Anemia diet plan: Before you follow an anemia diet plan, consult your doctor about your anemia symptoms and causes. Anemia treatment may require medication and intake of supplements, depending on the specific cause or disease. However, you may be able to prevent anemia through a healthy diet and lifestyle. Consume foods that are rich sources of iron. Beef and other meats provide plenty of protein and iron. If you follow a vegetarian diet, ensure that it contains iron rich foods such as dried beans, various lentils, nut and nut butter or oil, dry fruits such as walnuts, almonds, and pecans, and dark leafy vegetables. Your doctor may also recommend that you consume iron fortified cereals and other products.

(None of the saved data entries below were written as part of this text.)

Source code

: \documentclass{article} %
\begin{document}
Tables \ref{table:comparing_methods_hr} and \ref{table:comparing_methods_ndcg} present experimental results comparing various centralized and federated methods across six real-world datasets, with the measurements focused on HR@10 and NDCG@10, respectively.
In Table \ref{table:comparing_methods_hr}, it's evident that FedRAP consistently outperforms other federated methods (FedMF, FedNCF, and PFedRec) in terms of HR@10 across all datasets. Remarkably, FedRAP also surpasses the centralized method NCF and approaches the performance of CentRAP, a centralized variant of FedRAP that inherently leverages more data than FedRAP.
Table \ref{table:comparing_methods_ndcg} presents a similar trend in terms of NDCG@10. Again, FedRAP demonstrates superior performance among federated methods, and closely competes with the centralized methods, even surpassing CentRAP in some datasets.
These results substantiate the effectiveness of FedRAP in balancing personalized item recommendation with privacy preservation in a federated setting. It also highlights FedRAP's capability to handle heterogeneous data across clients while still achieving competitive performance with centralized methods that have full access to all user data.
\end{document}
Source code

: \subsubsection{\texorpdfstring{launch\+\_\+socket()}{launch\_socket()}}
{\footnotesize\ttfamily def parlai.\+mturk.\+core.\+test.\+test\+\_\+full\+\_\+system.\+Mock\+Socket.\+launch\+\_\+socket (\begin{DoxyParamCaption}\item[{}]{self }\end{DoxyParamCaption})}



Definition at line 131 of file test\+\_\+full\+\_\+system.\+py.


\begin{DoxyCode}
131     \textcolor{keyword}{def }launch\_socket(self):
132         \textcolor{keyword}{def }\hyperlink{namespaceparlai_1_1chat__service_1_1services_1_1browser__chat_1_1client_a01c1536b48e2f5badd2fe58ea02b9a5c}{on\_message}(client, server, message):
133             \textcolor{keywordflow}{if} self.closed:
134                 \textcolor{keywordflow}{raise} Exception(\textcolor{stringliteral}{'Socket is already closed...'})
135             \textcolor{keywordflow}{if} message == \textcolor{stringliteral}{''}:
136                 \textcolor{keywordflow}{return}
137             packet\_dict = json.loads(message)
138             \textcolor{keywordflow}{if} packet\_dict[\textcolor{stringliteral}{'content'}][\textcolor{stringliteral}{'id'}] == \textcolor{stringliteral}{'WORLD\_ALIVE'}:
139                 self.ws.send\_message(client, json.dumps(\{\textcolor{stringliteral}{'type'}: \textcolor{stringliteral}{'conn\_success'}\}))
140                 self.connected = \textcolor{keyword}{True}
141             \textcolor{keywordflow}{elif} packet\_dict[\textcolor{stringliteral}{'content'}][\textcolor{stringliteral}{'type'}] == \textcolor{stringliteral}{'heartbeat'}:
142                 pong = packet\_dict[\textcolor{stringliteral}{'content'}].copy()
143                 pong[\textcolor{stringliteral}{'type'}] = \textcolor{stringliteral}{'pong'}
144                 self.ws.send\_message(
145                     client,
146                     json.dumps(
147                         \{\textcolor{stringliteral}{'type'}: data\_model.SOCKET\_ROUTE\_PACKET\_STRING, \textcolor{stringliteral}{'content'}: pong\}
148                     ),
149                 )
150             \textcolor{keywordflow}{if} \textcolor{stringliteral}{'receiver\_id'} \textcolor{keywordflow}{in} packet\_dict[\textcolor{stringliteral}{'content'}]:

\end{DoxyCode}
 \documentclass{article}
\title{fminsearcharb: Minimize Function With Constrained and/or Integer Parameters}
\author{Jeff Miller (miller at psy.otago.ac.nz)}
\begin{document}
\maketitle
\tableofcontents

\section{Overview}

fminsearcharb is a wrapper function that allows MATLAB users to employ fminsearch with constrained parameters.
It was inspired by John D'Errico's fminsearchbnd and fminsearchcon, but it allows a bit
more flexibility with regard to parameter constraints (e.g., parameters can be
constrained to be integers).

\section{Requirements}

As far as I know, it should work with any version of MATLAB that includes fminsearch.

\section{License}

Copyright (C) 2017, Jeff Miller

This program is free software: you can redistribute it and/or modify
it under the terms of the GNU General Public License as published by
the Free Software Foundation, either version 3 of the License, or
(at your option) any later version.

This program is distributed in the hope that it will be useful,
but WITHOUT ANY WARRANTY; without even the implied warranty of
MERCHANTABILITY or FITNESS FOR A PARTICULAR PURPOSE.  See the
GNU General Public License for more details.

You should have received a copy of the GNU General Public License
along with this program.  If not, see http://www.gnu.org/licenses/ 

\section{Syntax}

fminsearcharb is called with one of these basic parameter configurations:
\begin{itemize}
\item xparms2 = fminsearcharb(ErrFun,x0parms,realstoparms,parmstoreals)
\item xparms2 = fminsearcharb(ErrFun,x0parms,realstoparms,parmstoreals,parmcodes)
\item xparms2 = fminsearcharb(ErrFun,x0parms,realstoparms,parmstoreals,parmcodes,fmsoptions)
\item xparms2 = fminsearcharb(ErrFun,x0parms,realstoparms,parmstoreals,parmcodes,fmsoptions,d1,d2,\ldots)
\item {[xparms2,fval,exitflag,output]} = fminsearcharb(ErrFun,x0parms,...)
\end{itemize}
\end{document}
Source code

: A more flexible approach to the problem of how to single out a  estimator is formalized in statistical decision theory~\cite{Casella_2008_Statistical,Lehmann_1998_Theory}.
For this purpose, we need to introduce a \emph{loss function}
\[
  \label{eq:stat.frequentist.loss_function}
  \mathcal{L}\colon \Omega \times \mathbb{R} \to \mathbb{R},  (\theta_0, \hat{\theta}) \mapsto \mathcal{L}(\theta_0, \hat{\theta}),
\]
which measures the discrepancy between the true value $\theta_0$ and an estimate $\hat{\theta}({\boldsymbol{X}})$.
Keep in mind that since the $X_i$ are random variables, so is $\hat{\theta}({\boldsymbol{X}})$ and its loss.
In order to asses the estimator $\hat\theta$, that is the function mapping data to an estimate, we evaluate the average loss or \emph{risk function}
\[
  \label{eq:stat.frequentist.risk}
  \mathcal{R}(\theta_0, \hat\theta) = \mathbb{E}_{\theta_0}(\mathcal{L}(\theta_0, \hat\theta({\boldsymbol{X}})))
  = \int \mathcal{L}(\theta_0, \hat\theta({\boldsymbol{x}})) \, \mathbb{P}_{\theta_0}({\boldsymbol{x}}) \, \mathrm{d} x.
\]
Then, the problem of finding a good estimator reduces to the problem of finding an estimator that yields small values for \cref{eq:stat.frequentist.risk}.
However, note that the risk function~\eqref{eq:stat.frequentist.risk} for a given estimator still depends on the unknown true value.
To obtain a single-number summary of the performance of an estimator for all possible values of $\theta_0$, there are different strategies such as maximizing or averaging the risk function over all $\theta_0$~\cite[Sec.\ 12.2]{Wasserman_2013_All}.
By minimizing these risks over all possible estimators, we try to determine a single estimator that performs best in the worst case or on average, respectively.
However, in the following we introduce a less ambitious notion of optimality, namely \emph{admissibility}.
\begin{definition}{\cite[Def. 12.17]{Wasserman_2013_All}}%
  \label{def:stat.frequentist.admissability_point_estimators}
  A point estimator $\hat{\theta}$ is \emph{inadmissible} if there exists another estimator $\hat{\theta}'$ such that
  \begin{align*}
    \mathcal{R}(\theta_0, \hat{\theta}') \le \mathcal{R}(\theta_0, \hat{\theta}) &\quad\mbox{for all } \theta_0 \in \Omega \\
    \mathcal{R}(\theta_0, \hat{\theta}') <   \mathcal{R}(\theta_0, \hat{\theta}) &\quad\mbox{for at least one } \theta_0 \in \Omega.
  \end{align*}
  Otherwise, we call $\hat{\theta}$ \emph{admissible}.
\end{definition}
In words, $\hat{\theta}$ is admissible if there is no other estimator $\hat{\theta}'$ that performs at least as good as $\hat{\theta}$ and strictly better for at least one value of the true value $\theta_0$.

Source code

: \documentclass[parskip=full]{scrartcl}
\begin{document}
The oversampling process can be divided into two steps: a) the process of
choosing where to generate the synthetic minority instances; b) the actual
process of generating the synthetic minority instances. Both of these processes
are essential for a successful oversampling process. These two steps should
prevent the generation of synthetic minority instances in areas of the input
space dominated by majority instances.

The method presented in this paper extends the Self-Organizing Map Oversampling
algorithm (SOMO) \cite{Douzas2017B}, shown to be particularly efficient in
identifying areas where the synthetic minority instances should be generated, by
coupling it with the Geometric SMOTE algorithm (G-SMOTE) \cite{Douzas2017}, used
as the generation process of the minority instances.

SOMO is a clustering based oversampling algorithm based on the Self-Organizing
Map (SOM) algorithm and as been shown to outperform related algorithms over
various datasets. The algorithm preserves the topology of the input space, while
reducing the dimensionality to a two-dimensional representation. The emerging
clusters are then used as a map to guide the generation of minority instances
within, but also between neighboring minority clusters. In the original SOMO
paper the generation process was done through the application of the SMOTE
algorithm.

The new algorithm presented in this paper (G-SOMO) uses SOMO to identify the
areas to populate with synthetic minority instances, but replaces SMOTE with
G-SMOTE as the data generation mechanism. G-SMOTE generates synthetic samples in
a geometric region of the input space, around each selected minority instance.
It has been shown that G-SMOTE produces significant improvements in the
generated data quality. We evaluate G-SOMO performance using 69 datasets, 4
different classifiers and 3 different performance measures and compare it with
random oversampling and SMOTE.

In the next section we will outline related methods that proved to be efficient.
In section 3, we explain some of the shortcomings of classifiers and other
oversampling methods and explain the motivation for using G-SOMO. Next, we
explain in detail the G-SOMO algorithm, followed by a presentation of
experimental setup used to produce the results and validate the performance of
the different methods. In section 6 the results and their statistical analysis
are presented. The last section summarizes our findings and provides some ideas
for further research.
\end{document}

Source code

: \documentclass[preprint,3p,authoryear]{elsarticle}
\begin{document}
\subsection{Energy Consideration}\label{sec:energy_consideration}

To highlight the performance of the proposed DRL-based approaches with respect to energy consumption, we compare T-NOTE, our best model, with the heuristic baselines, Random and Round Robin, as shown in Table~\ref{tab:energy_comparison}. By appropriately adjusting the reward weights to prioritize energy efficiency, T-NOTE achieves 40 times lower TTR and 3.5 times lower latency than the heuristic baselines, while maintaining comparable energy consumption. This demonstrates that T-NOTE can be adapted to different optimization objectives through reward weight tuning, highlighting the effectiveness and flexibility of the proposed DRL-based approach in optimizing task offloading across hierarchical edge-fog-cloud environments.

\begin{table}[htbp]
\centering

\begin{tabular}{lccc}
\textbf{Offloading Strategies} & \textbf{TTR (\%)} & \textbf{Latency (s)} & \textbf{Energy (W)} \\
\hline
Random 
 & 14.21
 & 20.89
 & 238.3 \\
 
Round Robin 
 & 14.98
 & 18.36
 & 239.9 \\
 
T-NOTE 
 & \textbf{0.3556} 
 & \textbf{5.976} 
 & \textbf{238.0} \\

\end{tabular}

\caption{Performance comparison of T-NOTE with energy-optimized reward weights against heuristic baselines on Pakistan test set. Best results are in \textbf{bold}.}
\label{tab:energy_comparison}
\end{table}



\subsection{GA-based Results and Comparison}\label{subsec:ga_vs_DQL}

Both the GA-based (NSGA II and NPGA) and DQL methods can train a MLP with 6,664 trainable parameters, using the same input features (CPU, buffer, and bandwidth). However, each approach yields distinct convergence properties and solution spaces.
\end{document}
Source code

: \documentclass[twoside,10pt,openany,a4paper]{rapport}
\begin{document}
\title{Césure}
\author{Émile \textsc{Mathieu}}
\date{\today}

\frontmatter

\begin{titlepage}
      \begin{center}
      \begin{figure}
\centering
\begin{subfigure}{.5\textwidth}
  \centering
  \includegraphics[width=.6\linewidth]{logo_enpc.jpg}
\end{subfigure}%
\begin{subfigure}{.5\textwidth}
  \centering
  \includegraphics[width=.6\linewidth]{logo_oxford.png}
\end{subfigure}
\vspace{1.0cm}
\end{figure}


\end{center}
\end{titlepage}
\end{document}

Vitamin B 12 found in meat and diary products, folates in citrus juices and fruits such as orange, cantaloupe, strawberries, grapefruit and banana, and vitamin C from melons and berries are all essential for an anemia diet plan to succeed. In some cases, it may be essential to consume iron or vitamin supplements. However, talk to your doctor about the need for supplements, their daily intake requirements, and any side effects. While a genetic cause for anemia maybe difficult to prevent, common causes such as iron and vitamin deficiency maybe addressed through a well balanced diet.